Saved entries:
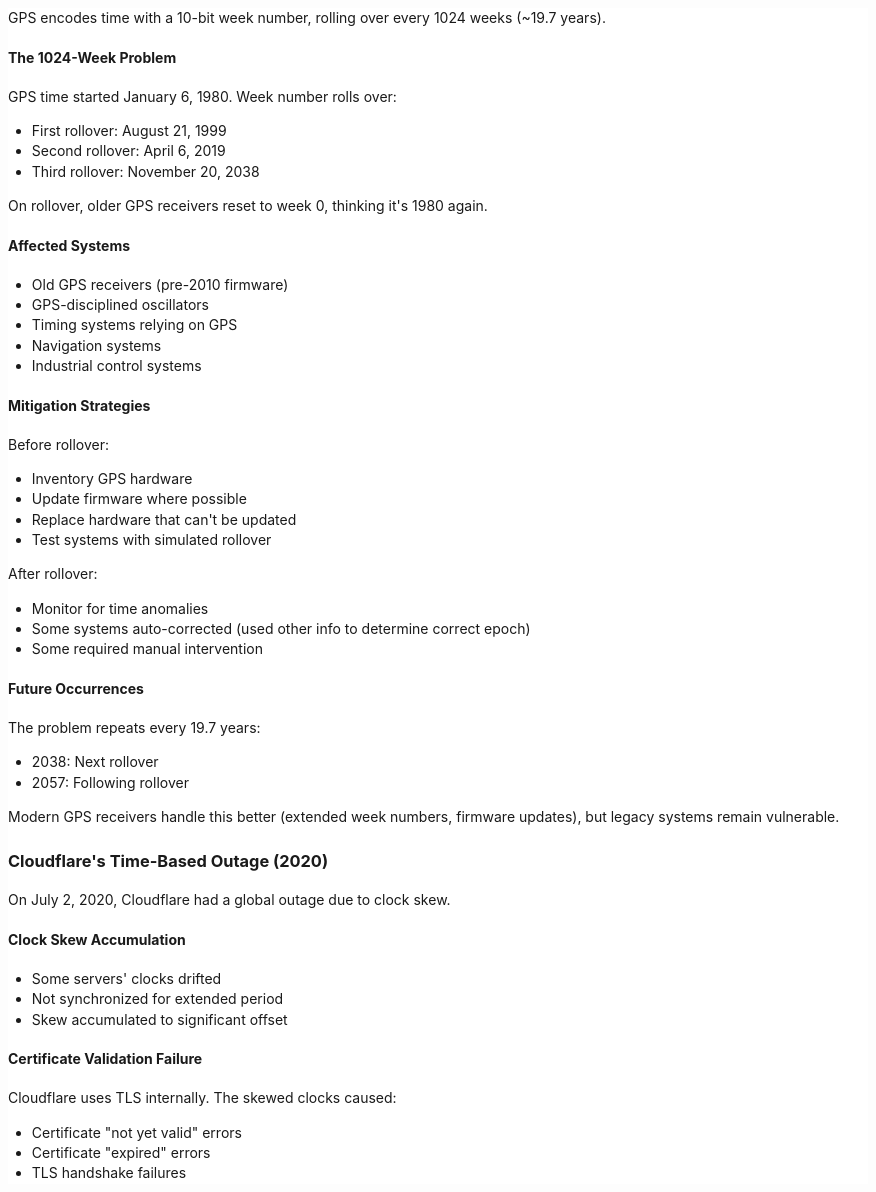 GPS encodes time with a 10-bit week number, rolling over every 1024 weeks (~19.7 years).

#### The 1024-Week Problem

GPS time started January 6, 1980. Week number rolls over:
- First rollover: August 21, 1999
- Second rollover: April 6, 2019
- Third rollover: November 20, 2038

On rollover, older GPS receivers reset to week 0, thinking it's 1980 again.

#### Affected Systems

- Old GPS receivers (pre-2010 firmware)
- GPS-disciplined oscillators
- Timing systems relying on GPS
- Navigation systems
- Industrial control systems

#### Mitigation Strategies

Before rollover:
- Inventory GPS hardware
- Update firmware where possible
- Replace hardware that can't be updated
- Test systems with simulated rollover

After rollover:
- Monitor for time anomalies
- Some systems auto-corrected (used other info to determine correct epoch)
- Some required manual intervention

#### Future Occurrences

The problem repeats every 19.7 years:
- 2038: Next rollover
- 2057: Following rollover

Modern GPS receivers handle this better (extended week numbers, firmware updates), but legacy systems remain vulnerable.

### Cloudflare's Time-Based Outage (2020)

On July 2, 2020, Cloudflare had a global outage due to clock skew.

#### Clock Skew Accumulation

- Some servers' clocks drifted
- Not synchronized for extended period
- Skew accumulated to significant offset

#### Certificate Validation Failure

Cloudflare uses TLS internally. The skewed clocks caused:
- Certificate "not yet valid" errors
- Certificate "expired" errors
- TLS handshake failures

- Directions -
If a line in the records above has the word "errors", copy it out.

- Task response -
- Certificate "not yet valid" errors
- Certificate "expired" errors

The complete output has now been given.